Directions: Return the data below exactly as given, except for the images.

Dataset records:
=======
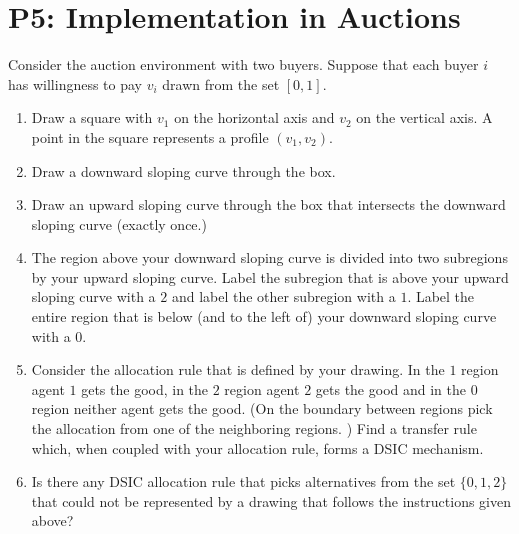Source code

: \documentclass{article}
\newcommand{\enterProblemHeader}[1]{
\nobreak\extramarks{#1}{#1 continued on next page\ldots}\nobreak
\nobreak\extramarks{#1 (continued)}{#1 continued on next page\ldots}\nobreak
}
\newcommand{\exitProblemHeader}[1]{
\nobreak\extramarks{#1 (continued)}{#1 continued on next page\ldots}\nobreak
\nobreak\extramarks{#1}{}\nobreak
}
\newcounter{homeworkProblemCounter} %
\newcommand{\homeworkProblemName}{}
\newenvironment{ex}[1][Problem \arabic{homeworkProblemCounter}]{ %
\stepcounter{homeworkProblemCounter} %
\renewcommand{\homeworkProblemName}{#1} %
\section{\homeworkProblemName} %
}{
}
\newif\ifsolutions
\begin{document}
\begin{ex}[P5: Implementation in Auctions]
	Consider the auction environment with two buyers.  Suppose that each buyer $i$ has willingness to pay
	$v_i$ drawn from the set $[0,1].$
	\begin{enumerate}
		\item Draw a square with $v_1$ on the horizontal axis and $v_2$ on the vertical axis.  A point in the square
		represents a profile $(v_1, v_2)$.
		\item Draw a downward sloping curve through the box.
		\item Draw an upward sloping curve through the box that intersects the downward sloping curve (exactly once.)
		\item The region above your downward sloping curve is divided into two subregions by your upward sloping curve.  Label
		the subregion that is above your upward sloping curve with a $2$ and label the other subregion with a $1$.  Label
		the entire region that is below (and to the left of) your downward sloping curve with a $0$.
		\item Consider the allocation rule that is defined by your drawing.  In the $1$ region agent $1$ gets the
		good, in the $2$ region agent $2$ gets the good and in the $0$ region neither agent gets the good.  (On the boundary
		between regions pick the allocation from one of the neighboring regions. )  Find a transfer rule which, when
		coupled with your allocation rule, forms a DSIC mechanism.
		\item Is there any DSIC allocation rule that picks alternatives from the set $\{0,1,2\}$ that could not be represented
		by a drawing that follows the instructions given above?
	\end{enumerate}
	
	
	\ifsolutions

\end{ex}
\end{document}
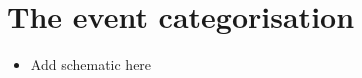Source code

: \chapter{The \Hgg event categorisation}\label{app:event_categorisation}

\begin{itemize}
    \item Add schematic here
\end{itemize}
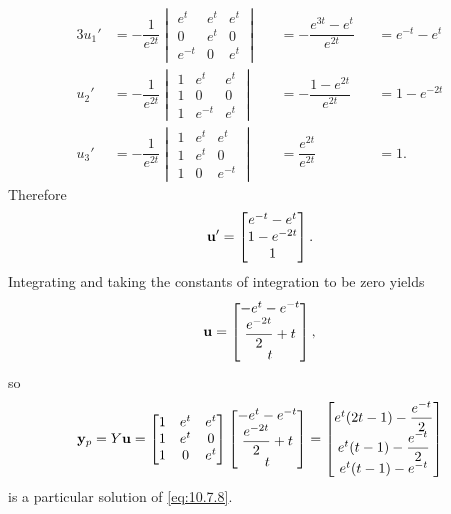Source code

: \begin{alistSolution}
\begin{alignat*}{3}
u_1'
&=-\dfrac{1}{e^{2t}}
\begin{vmatrix}e^t&e^t&e^t\\0&e^t&0\\e^{-t}&0&e^t\end{vmatrix}
&&=-\dfrac{e^{3t}-e^t}{e^{2t}}
&&=e^{-t}-e^t\\
u_2'
&=-\dfrac{1}{e^{2t}}
\begin{vmatrix}1&e^t&e^t\\1&0&0\\1&e^{-t}&e^t\end{vmatrix}
&&=-\dfrac{1-e^{2t}}{e^{2t}}
&&=1-e^{-2t}\\
u_3'
&=-\dfrac{1}{e^{2t}}
\begin{vmatrix}1&e^t&e^t\\1&e^t&0\\1&0&e^{-t}\end{vmatrix}
&&=\dfrac{e^{2t}}{e^{2t}}
&&=1.
\end{alignat*}
 Therefore
\[
\mathbf{u}'=\begin{bmatrix}e^{-t}-e^t\\1-e^{-2t}\\1\end{bmatrix}.
\]
Integrating and taking the constants of integration to be zero yields
\[
\mathbf{u}=\begin{bmatrix}-e^t-e^{-t}\\\dfrac{e^{-2t}}{2}+t\\t\end{bmatrix},
\]
so
\[
\mathbf{y}_p=Y\mathbf{u}=
\begin{bmatrix}1&e^t&e^t\\1&e^t&0\\1&0&e^t\end{bmatrix}
\begin{bmatrix}-e^t-e^{-t}\\\dfrac{e^{-2t}}{2}+t\\t\end{bmatrix}
=\begin{bmatrix}
e^t(2t-1)-\dfrac{e^{-t}}{2}\\e^t(t-1)-\dfrac{e^{-t}}{2}\\e^t(t-1)-e^{-t}
\end{bmatrix}
\]
is a particular solution of  \eqref{eq:10.7.8}.


\end{alistSolution}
=======
Solution to this task:
Source code

: \documentclass{article}
\newcommand{\enterProblemHeader}[1]{
\nobreak\extramarks{#1}{#1 continued on next page\ldots}\nobreak
\nobreak\extramarks{#1 (continued)}{#1 continued on next page\ldots}\nobreak
}
\newcommand{\exitProblemHeader}[1]{
\nobreak\extramarks{#1 (continued)}{#1 continued on next page\ldots}\nobreak
\nobreak\extramarks{#1}{}\nobreak
}
\newcounter{homeworkProblemCounter} %
\newcommand{\homeworkProblemName}{}
\newenvironment{ex}[1][Problem \arabic{homeworkProblemCounter}]{ %
\stepcounter{homeworkProblemCounter} %
\renewcommand{\homeworkProblemName}{#1} %
\section{\homeworkProblemName} %
}{
}
\newif\ifsolutions
\begin{document}
\begin{ex}[P5: Implementation in Auctions]
	Consider the auction environment with two buyers.  Suppose that each buyer $i$ has willingness to pay
	$v_i$ drawn from the set $[0,1].$
	\begin{enumerate}
		\item Draw a square with $v_1$ on the horizontal axis and $v_2$ on the vertical axis.  A point in the square
		represents a profile $(v_1, v_2)$.
		\item Draw a downward sloping curve through the box.
		\item Draw an upward sloping curve through the box that intersects the downward sloping curve (exactly once.)
		\item The region above your downward sloping curve is divided into two subregions by your upward sloping curve.  Label
		the subregion that is above your upward sloping curve with a $2$ and label the other subregion with a $1$.  Label
		the entire region that is below (and to the left of) your downward sloping curve with a $0$.
		\item Consider the allocation rule that is defined by your drawing.  In the $1$ region agent $1$ gets the
		good, in the $2$ region agent $2$ gets the good and in the $0$ region neither agent gets the good.  (On the boundary
		between regions pick the allocation from one of the neighboring regions. )  Find a transfer rule which, when
		coupled with your allocation rule, forms a DSIC mechanism.
		\item Is there any DSIC allocation rule that picks alternatives from the set $\{0,1,2\}$ that could not be represented
		by a drawing that follows the instructions given above?
	\end{enumerate}
	
	
	\ifsolutions

\end{ex}
\end{document}
Source code

: \chapter{The \Hgg event categorisation}\label{app:event_categorisation}

\begin{itemize}
    \item Add schematic here
\end{itemize}
Source code

: \begin{alistSolution}
\begin{alignat*}{3}
u_1'
&=-\dfrac{1}{e^{2t}}
\begin{vmatrix}e^t&e^t&e^t\\0&e^t&0\\e^{-t}&0&e^t\end{vmatrix}
&&=-\dfrac{e^{3t}-e^t}{e^{2t}}
&&=e^{-t}-e^t\\
u_2'
&=-\dfrac{1}{e^{2t}}
\begin{vmatrix}1&e^t&e^t\\1&0&0\\1&e^{-t}&e^t\end{vmatrix}
&&=-\dfrac{1-e^{2t}}{e^{2t}}
&&=1-e^{-2t}\\
u_3'
&=-\dfrac{1}{e^{2t}}
\begin{vmatrix}1&e^t&e^t\\1&e^t&0\\1&0&e^{-t}\end{vmatrix}
&&=\dfrac{e^{2t}}{e^{2t}}
&&=1.
\end{alignat*}
 Therefore
\[
\mathbf{u}'=\begin{bmatrix}e^{-t}-e^t\\1-e^{-2t}\\1\end{bmatrix}.
\]
Integrating and taking the constants of integration to be zero yields
\[
\mathbf{u}=\begin{bmatrix}-e^t-e^{-t}\\\dfrac{e^{-2t}}{2}+t\\t\end{bmatrix},
\]
so
\[
\mathbf{y}_p=Y\mathbf{u}=
\begin{bmatrix}1&e^t&e^t\\1&e^t&0\\1&0&e^t\end{bmatrix}
\begin{bmatrix}-e^t-e^{-t}\\\dfrac{e^{-2t}}{2}+t\\t\end{bmatrix}
=\begin{bmatrix}
e^t(2t-1)-\dfrac{e^{-t}}{2}\\e^t(t-1)-\dfrac{e^{-t}}{2}\\e^t(t-1)-e^{-t}
\end{bmatrix}
\]
is a particular solution of  \eqref{eq:10.7.8}.


\end{alistSolution}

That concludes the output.